学术文献库

Given a family of real probability measures $(μ_t)_{t\geq 0}$ increasing in convex order (a peacock) we describe a systematic method to create a martingale exactly fitting the marginals at any time. The key object for our approach is the obstructed shadow of a measure in a peacock, a generalization of the (obstructed) shadow introduced in \cite{BeJu16,NuStTa17}. As input data we take an increasing family of measures $(ν^α)_{α\in [0,1]}$ with $ν^α(\mathbb{R})=α$ that are submeasures of $μ_0$, called a parametrization of $μ_0$. Then, for any $α$ we define an evolution $(η^α_t)_{t\geq 0}$ of the measure $ν^α=η^α_0$ across our peacock by setting $η^α_t$ equal to the obstructed shadow of $ν^α$ in $(μ_s)_{s \in [0,t]}$. We identify conditions on the parametrization $(ν^α)_{α\in [0,1]}$ such that this construction leads to a unique martingale measure $π$, the shadow martingale, without any assumptions on the peacock.

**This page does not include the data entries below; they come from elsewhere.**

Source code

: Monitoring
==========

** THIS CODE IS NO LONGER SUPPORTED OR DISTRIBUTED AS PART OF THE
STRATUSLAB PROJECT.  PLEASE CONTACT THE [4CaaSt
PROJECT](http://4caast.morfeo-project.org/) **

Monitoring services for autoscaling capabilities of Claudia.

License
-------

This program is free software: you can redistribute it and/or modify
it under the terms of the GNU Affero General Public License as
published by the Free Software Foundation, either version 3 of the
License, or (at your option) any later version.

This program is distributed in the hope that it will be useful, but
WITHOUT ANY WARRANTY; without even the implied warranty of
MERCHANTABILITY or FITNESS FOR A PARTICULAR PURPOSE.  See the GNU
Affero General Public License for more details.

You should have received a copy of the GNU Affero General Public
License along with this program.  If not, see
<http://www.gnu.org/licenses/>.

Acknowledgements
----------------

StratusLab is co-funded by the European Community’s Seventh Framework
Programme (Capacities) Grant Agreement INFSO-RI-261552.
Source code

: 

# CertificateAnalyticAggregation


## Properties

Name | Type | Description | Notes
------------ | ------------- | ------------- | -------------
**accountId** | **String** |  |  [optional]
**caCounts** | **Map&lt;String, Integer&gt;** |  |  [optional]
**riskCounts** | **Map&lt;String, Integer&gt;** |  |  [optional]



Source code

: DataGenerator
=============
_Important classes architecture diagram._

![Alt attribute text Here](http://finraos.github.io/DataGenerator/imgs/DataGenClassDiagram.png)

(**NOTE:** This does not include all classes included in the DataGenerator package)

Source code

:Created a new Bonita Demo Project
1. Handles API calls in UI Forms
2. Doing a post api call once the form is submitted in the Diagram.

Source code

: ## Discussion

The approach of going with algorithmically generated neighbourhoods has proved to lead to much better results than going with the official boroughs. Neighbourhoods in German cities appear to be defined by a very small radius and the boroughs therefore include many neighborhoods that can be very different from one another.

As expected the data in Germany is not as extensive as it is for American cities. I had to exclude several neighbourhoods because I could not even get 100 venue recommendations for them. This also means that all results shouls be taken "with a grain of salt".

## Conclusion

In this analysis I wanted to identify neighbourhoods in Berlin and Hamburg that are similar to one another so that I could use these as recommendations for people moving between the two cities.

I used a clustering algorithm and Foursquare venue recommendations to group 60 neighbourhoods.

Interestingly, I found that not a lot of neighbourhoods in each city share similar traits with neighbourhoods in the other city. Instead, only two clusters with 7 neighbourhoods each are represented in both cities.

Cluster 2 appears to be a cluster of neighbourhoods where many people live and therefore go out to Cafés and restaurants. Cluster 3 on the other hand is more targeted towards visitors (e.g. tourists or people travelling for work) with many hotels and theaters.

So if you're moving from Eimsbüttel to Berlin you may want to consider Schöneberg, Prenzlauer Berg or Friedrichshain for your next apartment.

In the case of the left-curtain parametrization $(ν_{\text{lc}}^α)_{α\in [0,1]}$ we identify the shadow martingale as the unique solution to a continuous-time version of the martingale optimal transport problem. Furthermore, our method enriches the knowledge on the Predictable Representation Property (PRP) since any shadow martingale comes with a canonical Choquet representation in extremal Markov martingales.